KKGT
- Jacksonville, Texas; United States;
- Broadcast area: Jacksonville; Whitehouse; Tyler;
- Frequency: 95.1 MHz
- Branding: 95.1 Great FM

Programming
- Format: Adult hits

Ownership
- Owner: Jeffrey Jennings; (Storm Broadcasting, LLC.);

History
- First air date: October 31, 2018
- Former call signs: KEBE-FM (2018–2024)
- Call sign meaning: "Great"

Technical information
- Licensing authority: FCC
- Facility ID: 198813
- Class: A
- ERP: 2450 watts
- HAAT: 160.0 meters (524.9 ft)
- Transmitter coordinates: 31°58′11″N 95°15′52″W﻿ / ﻿31.96972°N 95.26444°W

Links
- Public license information: Public file; LMS;
- Webcast: Listen live
- Website: www.greatfm.com

= KKGT =

Radio station in Jacksonville, Texas

KKGT (95.1 MHz) is a radio station licensed to serve Jacksonville, Texas. KKGT is owned by Storm Broadcasting, LLC.

== History ==
KEBE-FM was initially proposed by Tomlinson-Leis Communications, L.P. through a short form application filed with the Federal Communications Commission and granted on November 17, 2015. The facility was proposed to be constructed on the KEBE tower in Jacksonville, which also provides a transmission site for the KEBE relay FM translator 104.7 K284CT.

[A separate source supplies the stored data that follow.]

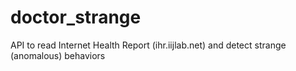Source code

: # doctor_strange
API to read Internet Health Report (ihr.iijlab.net) and detect strange (anomalous) behaviors

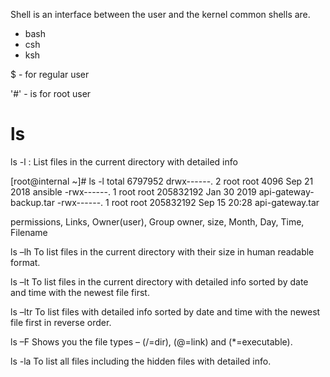 Shell is an interface between the user and the kernel
common shells are. 
- bash
- csh
- ksh

$ - for regular user

'#' - is for root user


# ls #

ls -l : List files in the current directory with detailed info

[root@internal ~]# ls -l
total 6797952
drwx------. 2 root    root         4096 Sep 21  2018 ansible
-rwx------. 1 root    root    205832192 Jan 30  2019 api-gateway-backup.tar
-rwx------. 1 root    root    205832192 Sep 15 20:28 api-gateway.tar

permissions, Links, Owner(user), Group owner, size, Month, Day, Time, Filename

ls –lh  To list files in the current directory with their size in human readable format.

ls –lt  To list files in the current directory with detailed info sorted by date and time with the newest file first.

ls –ltr To list files with detailed info sorted by date and time with the newest file first in reverse order.

ls –F   Shows you the file types – (/=dir), (@=link) and (*=executable).

ls -la  To list all files including the hidden files with detailed info.
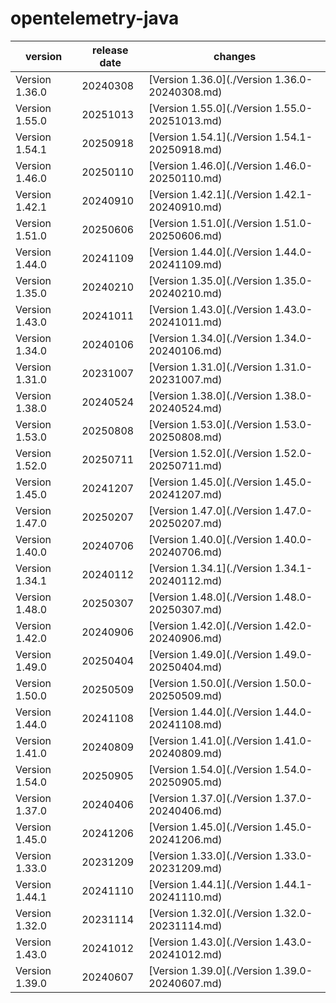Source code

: # opentelemetry-java	


|version|release date|changes|
|---|---|---|
|Version 1.36.0|20240308|[Version 1.36.0](./Version 1.36.0-20240308.md)|
|Version 1.55.0|20251013|[Version 1.55.0](./Version 1.55.0-20251013.md)|
|Version 1.54.1|20250918|[Version 1.54.1](./Version 1.54.1-20250918.md)|
|Version 1.46.0|20250110|[Version 1.46.0](./Version 1.46.0-20250110.md)|
|Version 1.42.1|20240910|[Version 1.42.1](./Version 1.42.1-20240910.md)|
|Version 1.51.0|20250606|[Version 1.51.0](./Version 1.51.0-20250606.md)|
|Version 1.44.0|20241109|[Version 1.44.0](./Version 1.44.0-20241109.md)|
|Version 1.35.0|20240210|[Version 1.35.0](./Version 1.35.0-20240210.md)|
|Version 1.43.0|20241011|[Version 1.43.0](./Version 1.43.0-20241011.md)|
|Version 1.34.0|20240106|[Version 1.34.0](./Version 1.34.0-20240106.md)|
|Version 1.31.0|20231007|[Version 1.31.0](./Version 1.31.0-20231007.md)|
|Version 1.38.0|20240524|[Version 1.38.0](./Version 1.38.0-20240524.md)|
|Version 1.53.0|20250808|[Version 1.53.0](./Version 1.53.0-20250808.md)|
|Version 1.52.0|20250711|[Version 1.52.0](./Version 1.52.0-20250711.md)|
|Version 1.45.0|20241207|[Version 1.45.0](./Version 1.45.0-20241207.md)|
|Version 1.47.0|20250207|[Version 1.47.0](./Version 1.47.0-20250207.md)|
|Version 1.40.0|20240706|[Version 1.40.0](./Version 1.40.0-20240706.md)|
|Version 1.34.1|20240112|[Version 1.34.1](./Version 1.34.1-20240112.md)|
|Version 1.48.0|20250307|[Version 1.48.0](./Version 1.48.0-20250307.md)|
|Version 1.42.0|20240906|[Version 1.42.0](./Version 1.42.0-20240906.md)|
|Version 1.49.0|20250404|[Version 1.49.0](./Version 1.49.0-20250404.md)|
|Version 1.50.0|20250509|[Version 1.50.0](./Version 1.50.0-20250509.md)|
|Version 1.44.0|20241108|[Version 1.44.0](./Version 1.44.0-20241108.md)|
|Version 1.41.0|20240809|[Version 1.41.0](./Version 1.41.0-20240809.md)|
|Version 1.54.0|20250905|[Version 1.54.0](./Version 1.54.0-20250905.md)|
|Version 1.37.0|20240406|[Version 1.37.0](./Version 1.37.0-20240406.md)|
|Version 1.45.0|20241206|[Version 1.45.0](./Version 1.45.0-20241206.md)|
|Version 1.33.0|20231209|[Version 1.33.0](./Version 1.33.0-20231209.md)|
|Version 1.44.1|20241110|[Version 1.44.1](./Version 1.44.1-20241110.md)|
|Version 1.32.0|20231114|[Version 1.32.0](./Version 1.32.0-20231114.md)|
|Version 1.43.0|20241012|[Version 1.43.0](./Version 1.43.0-20241012.md)|
|Version 1.39.0|20240607|[Version 1.39.0](./Version 1.39.0-20240607.md)|
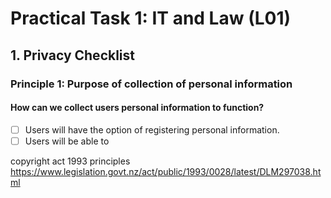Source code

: # Practical Task 1: IT and Law (L01)

## 1. Privacy Checklist

### Principle 1: Purpose of collection of personal information

#### How can we collect users personal information to function?
- [ ] Users will have the option of registering personal information.
- [ ] Users will be able to

copyright act 1993 principles
https://www.legislation.govt.nz/act/public/1993/0028/latest/DLM297038.html
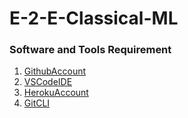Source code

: # E-2-E-Classical-ML

### Software and Tools Requirement 

1. [GithubAccount](https://github.com)
2. [VSCodeIDE](https://code.visualstudio.com/)
3. [HerokuAccount](https://www.heroku.com/)
4. [GitCLI](https://git-scm.com/downloads)
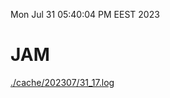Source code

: Mon Jul 31 05:40:04 PM EEST 2023
# JAM
<a href='./cache/202307/31_17.log'>./cache/202307/31_17.log</a>
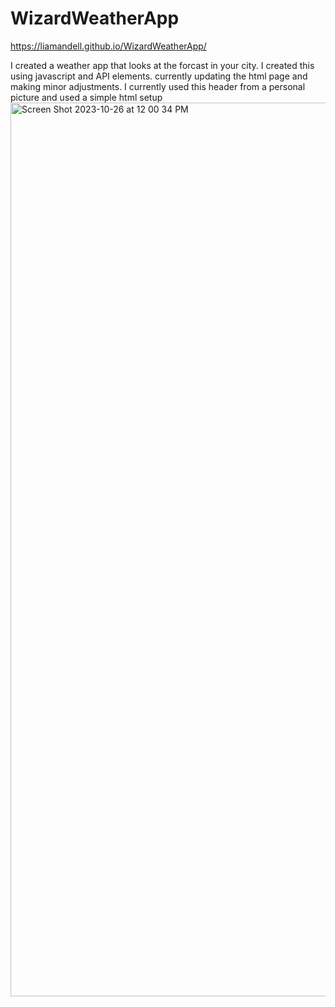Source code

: # WizardWeatherApp
https://liamandell.github.io/WizardWeatherApp/

I created a weather app  that looks at the forcast in your city. I created this using javascript and API elements. 
currently updating the html page and making minor adjustments. 
I currently used this header from a personal picture and used a simple html setup
<img width="1430" alt="Screen Shot 2023-10-26 at 12 00 34 PM" src="https://github.com/liamandell/WizardWeatherApp/assets/141372254/4541ffcd-4668-45ea-8681-689c09571c55">

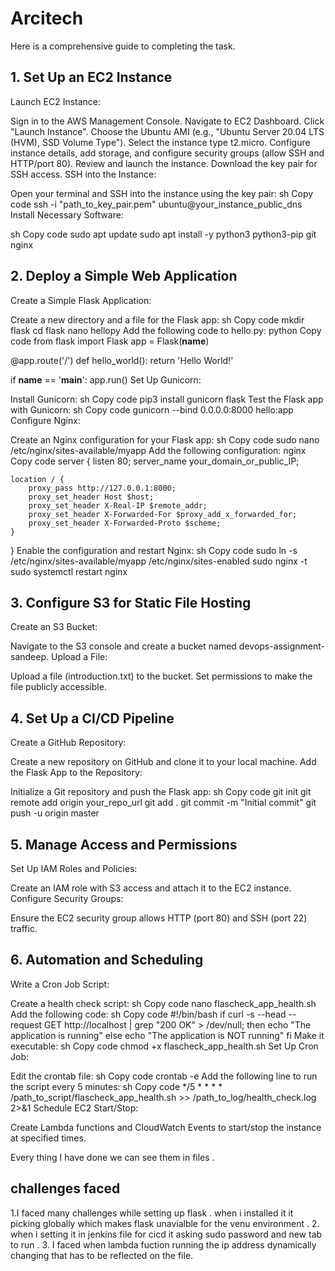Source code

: # Arcitech

Here is a comprehensive guide to completing the task.

## 1. Set Up an EC2 Instance
Launch EC2 Instance:

Sign in to the AWS Management Console.
Navigate to EC2 Dashboard.
Click "Launch Instance".
Choose the Ubuntu AMI (e.g., "Ubuntu Server 20.04 LTS (HVM), SSD Volume Type").
Select the instance type t2.micro.
Configure instance details, add storage, and configure security groups (allow SSH and HTTP/port 80).
Review and launch the instance. Download the key pair for SSH access.
SSH into the Instance:

Open your terminal and SSH into the instance using the key pair:
sh
Copy code
ssh -i "path_to_key_pair.pem" ubuntu@your_instance_public_dns
Install Necessary Software:

sh
Copy code
sudo apt update
sudo apt install -y python3 python3-pip git nginx
## 2. Deploy a Simple Web Application
Create a Simple Flask Application:

Create a new directory and a file for the Flask app:
sh
Copy code
mkdir flask
cd flask
nano hellopy
Add the following code to hello.py:
python
Copy code
from flask import Flask
app = Flask(__name__)

@app.route('/')
def hello_world():
    return 'Hello World!'

if __name__ == '__main__':
    app.run()
Set Up Gunicorn:

Install Gunicorn:
sh
Copy code
pip3 install gunicorn flask
Test the Flask app with Gunicorn:
sh
Copy code
gunicorn --bind 0.0.0.0:8000 hello:app
Configure Nginx:

Create an Nginx configuration for your Flask app:
sh
Copy code
sudo nano /etc/nginx/sites-available/myapp
Add the following configuration:
nginx
Copy code
server {
    listen 80;
    server_name your_domain_or_public_IP;

    location / {
        proxy_pass http://127.0.0.1:8000;
        proxy_set_header Host $host;
        proxy_set_header X-Real-IP $remote_addr;
        proxy_set_header X-Forwarded-For $proxy_add_x_forwarded_for;
        proxy_set_header X-Forwarded-Proto $scheme;
    }
}
Enable the configuration and restart Nginx:
sh
Copy code
sudo ln -s /etc/nginx/sites-available/myapp /etc/nginx/sites-enabled
sudo nginx -t
sudo systemctl restart nginx
## 3. Configure S3 for Static File Hosting
Create an S3 Bucket:

Navigate to the S3 console and create a bucket named devops-assignment-sandeep.
Upload a File:

Upload a file (introduction.txt) to the bucket.
Set permissions to make the file publicly accessible.
## 4. Set Up a CI/CD Pipeline
Create a GitHub Repository:

Create a new repository on GitHub and clone it to your local machine.
Add the Flask App to the Repository:

Initialize a Git repository and push the Flask app:
sh
Copy code
git init
git remote add origin your_repo_url
git add .
git commit -m "Initial commit"
git push -u origin master

## 5. Manage Access and Permissions
Set Up IAM Roles and Policies:

Create an IAM role with S3 access and attach it to the EC2 instance.
Configure Security Groups:

Ensure the EC2 security group allows HTTP (port 80) and SSH (port 22) traffic.
## 6. Automation and Scheduling
Write a Cron Job Script:

Create a health check script:
sh
Copy code
nano flascheck_app_health.sh
Add the following code:
sh
Copy code
#!/bin/bash
if curl -s --head  --request GET http://localhost | grep "200 OK" > /dev/null; then 
    echo "The application is running" 
else 
    echo "The application is NOT running" 
fi
Make it executable:
sh
Copy code
chmod +x flascheck_app_health.sh
Set Up Cron Job:

Edit the crontab file:
sh
Copy code
crontab -e
Add the following line to run the script every 5 minutes:
sh
Copy code
*/5 * * * * /path_to_script/flascheck_app_health.sh >> /path_to_log/health_check.log 2>&1
Schedule EC2 Start/Stop:

Create Lambda functions and CloudWatch Events to start/stop the instance at specified times.

Every thing I have done we can see them in files .

## challenges faced 

1.I faced many challenges while setting up flask . when i installed it it picking globally which makes flask unavialble for the venu environment .
2. when i setting it in jenkins file for cicd it asking sudo password and new tab to run .
3. I faced when lambda fuction running the ip address dynamically changing that has to be reflected on the file.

KEBE-FM was granted the call sign on September 27, 2018. The KEBE call sign was randomly assigned to the AM sister station in 1947, but were later coined by original owner Dudley Waller to stand for "Keeping Every Body Entertained". The KEBE-FM call sign that this facility was first assigned once belonged to 106.5 KOOI, having been assigned to the facility in 1968, and continuing to use it until 1983.

The proposed facility was permitted to operate, once licensed, at an ERP of 200 watts, from an elevation of 86.9 meters height above average terrain. Tomlinson-Leis Communications sold the construction permit for the facility to North Texas Radio Group, L.P. on January 23, 2018.

KEBE-FM filed for a License to Cover the Class A FM facility on October 31, 2018.

On July 16, 2022, KEBE-FM went silent after the tower owner, Chisholm Trail Communications LLC, ceased electrical power at the site, as they prepared to sell the AM facility and tower to North Texas Radio Group. This will result in 1400 KEBE and 95.1 KEBE-FM becoming sister stations once again.

On January 8, 2024, the station changed its call sign to KKGT, after the announcement involving the purchase of KEBE-FM to Storm Broadcasting, LLC. was made.

On December 24, 2024, KKGT launched from the upgraded facility of 2,450 watts/160 meters with traditional Christmas music. On December 26, 2024, KKGT ended its Christmas music stint and launched an adult hits format, branded as "95.1 Great FM".